### [YOUR OBJECTIVE]
Which lines in the data below contain the word "explain"? Copy each of them.

### [RAW DATA]
BEGIN

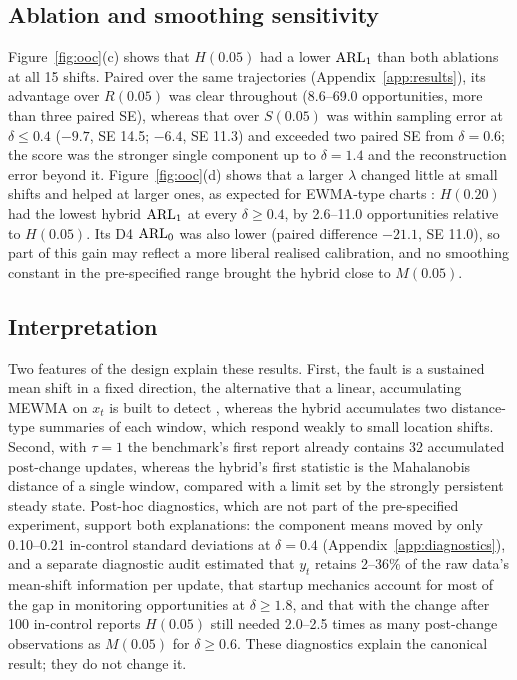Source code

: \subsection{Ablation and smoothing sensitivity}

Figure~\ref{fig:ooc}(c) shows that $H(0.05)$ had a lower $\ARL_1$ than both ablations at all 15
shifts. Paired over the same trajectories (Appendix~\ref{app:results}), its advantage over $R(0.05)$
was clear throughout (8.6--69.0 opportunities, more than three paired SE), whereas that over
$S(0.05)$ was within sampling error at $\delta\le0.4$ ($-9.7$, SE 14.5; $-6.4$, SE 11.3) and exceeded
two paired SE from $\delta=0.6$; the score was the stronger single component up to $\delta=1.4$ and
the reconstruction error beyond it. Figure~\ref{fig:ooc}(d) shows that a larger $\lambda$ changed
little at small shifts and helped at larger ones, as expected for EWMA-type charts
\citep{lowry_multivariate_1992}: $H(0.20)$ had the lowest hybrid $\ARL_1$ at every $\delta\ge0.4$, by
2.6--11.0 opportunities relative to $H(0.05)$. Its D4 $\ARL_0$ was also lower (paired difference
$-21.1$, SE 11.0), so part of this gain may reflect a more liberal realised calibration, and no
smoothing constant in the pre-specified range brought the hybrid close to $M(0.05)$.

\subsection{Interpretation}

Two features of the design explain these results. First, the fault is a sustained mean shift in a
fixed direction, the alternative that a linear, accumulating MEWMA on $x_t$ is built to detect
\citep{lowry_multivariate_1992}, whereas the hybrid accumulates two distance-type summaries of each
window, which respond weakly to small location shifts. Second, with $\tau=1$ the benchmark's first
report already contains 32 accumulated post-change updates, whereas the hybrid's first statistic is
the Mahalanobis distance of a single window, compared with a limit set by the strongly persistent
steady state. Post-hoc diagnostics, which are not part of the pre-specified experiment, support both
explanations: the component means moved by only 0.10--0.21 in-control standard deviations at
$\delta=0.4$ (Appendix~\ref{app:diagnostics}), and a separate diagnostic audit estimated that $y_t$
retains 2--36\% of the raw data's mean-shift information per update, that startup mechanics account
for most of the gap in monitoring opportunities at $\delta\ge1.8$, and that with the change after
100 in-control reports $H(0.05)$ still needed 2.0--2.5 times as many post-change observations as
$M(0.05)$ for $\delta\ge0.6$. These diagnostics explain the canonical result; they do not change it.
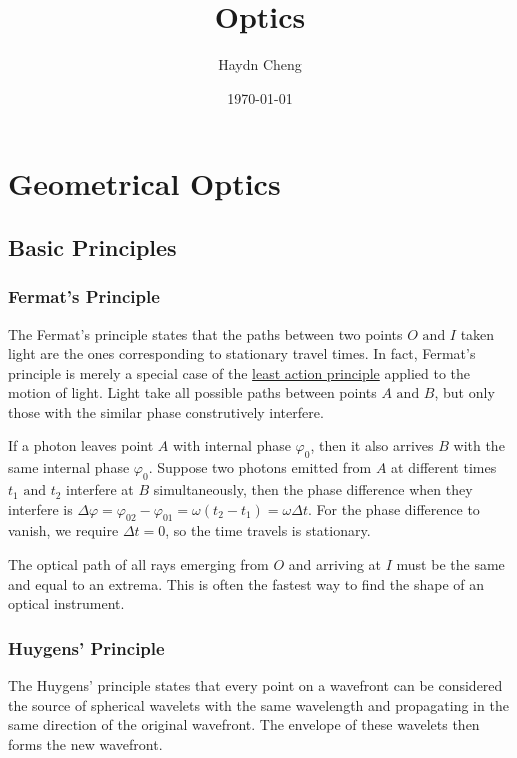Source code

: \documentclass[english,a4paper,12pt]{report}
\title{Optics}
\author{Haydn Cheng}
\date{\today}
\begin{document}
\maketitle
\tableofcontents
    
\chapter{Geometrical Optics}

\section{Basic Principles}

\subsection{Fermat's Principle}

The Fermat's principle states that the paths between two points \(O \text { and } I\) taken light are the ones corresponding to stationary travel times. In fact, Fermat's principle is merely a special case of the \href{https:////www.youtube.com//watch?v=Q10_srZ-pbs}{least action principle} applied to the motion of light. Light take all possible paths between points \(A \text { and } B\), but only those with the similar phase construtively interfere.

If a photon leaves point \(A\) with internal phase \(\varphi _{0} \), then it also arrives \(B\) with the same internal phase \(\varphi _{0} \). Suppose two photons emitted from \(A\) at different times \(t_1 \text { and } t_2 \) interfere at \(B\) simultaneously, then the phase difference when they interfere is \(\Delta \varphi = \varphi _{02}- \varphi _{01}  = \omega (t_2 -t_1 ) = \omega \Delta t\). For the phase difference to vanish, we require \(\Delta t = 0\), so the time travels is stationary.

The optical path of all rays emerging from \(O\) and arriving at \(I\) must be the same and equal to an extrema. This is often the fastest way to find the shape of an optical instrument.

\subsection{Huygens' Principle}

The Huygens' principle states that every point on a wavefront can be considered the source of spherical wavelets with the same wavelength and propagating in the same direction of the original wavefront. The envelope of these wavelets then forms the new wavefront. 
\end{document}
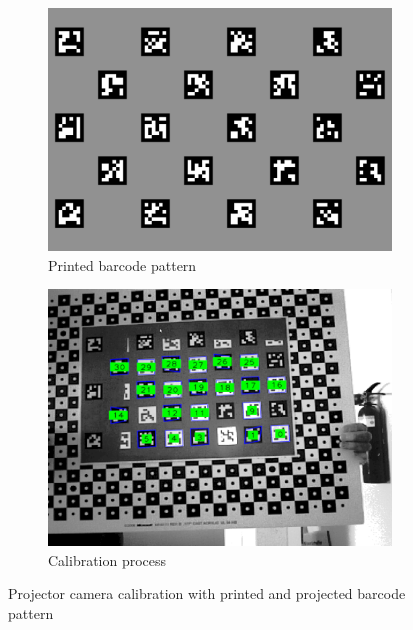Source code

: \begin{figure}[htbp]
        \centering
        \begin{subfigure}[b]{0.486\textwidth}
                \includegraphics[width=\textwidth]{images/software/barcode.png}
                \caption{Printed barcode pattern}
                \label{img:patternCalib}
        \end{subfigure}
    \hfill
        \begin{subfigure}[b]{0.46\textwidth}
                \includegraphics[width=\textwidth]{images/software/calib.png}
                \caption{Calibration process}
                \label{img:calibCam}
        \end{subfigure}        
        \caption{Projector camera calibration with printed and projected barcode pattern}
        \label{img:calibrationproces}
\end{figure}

END
BEGIN

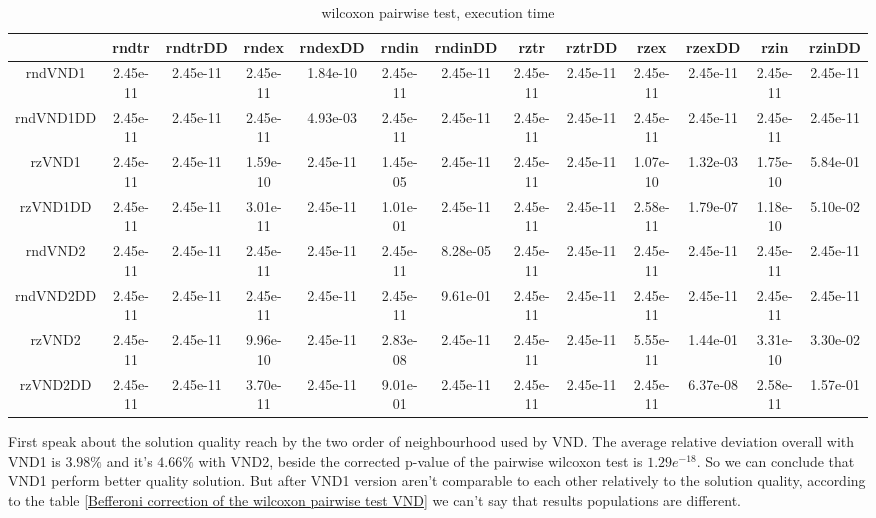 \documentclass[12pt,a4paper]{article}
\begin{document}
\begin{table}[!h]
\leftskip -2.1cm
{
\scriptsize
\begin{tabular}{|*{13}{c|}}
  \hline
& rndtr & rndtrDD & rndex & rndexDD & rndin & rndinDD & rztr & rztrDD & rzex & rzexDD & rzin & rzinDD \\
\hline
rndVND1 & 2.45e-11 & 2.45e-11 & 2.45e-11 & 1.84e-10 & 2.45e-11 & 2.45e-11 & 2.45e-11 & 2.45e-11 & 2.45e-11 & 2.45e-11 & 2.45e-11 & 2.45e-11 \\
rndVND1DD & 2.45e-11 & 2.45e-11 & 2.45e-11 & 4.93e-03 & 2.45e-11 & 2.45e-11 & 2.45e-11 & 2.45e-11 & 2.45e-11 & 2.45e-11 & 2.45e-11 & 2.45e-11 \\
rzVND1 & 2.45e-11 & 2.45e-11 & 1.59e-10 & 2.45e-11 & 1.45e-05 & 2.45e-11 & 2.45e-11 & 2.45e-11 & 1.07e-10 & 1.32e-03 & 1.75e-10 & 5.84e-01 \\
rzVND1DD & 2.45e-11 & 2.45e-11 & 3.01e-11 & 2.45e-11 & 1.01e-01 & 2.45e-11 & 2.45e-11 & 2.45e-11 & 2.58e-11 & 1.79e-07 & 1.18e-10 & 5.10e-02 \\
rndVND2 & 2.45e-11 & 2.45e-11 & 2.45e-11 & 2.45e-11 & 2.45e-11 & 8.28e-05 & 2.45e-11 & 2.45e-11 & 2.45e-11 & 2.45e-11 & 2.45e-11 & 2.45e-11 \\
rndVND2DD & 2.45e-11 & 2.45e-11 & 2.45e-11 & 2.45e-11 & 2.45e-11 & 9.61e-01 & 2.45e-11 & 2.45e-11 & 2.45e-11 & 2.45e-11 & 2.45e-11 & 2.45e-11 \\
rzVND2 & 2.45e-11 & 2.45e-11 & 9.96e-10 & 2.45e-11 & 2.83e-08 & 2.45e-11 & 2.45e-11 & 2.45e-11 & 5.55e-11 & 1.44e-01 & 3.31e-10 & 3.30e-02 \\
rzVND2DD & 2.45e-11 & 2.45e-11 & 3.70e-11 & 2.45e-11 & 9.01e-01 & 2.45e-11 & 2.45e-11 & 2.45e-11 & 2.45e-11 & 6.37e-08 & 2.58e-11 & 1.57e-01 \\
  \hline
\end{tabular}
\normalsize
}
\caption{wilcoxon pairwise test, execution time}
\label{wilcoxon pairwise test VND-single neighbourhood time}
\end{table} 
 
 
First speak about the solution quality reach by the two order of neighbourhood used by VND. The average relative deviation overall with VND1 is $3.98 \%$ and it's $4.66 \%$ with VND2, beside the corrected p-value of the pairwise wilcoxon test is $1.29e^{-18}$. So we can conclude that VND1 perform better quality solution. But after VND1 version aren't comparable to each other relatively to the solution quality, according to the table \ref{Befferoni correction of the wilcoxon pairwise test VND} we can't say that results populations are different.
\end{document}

END

### [RESPONSE FOR THIS EXERCISE]
Two features of the design explain these results. First, the fault is a sustained mean shift in a
$M(0.05)$ for $\delta\ge0.6$. These diagnostics explain the canonical result; they do not change it.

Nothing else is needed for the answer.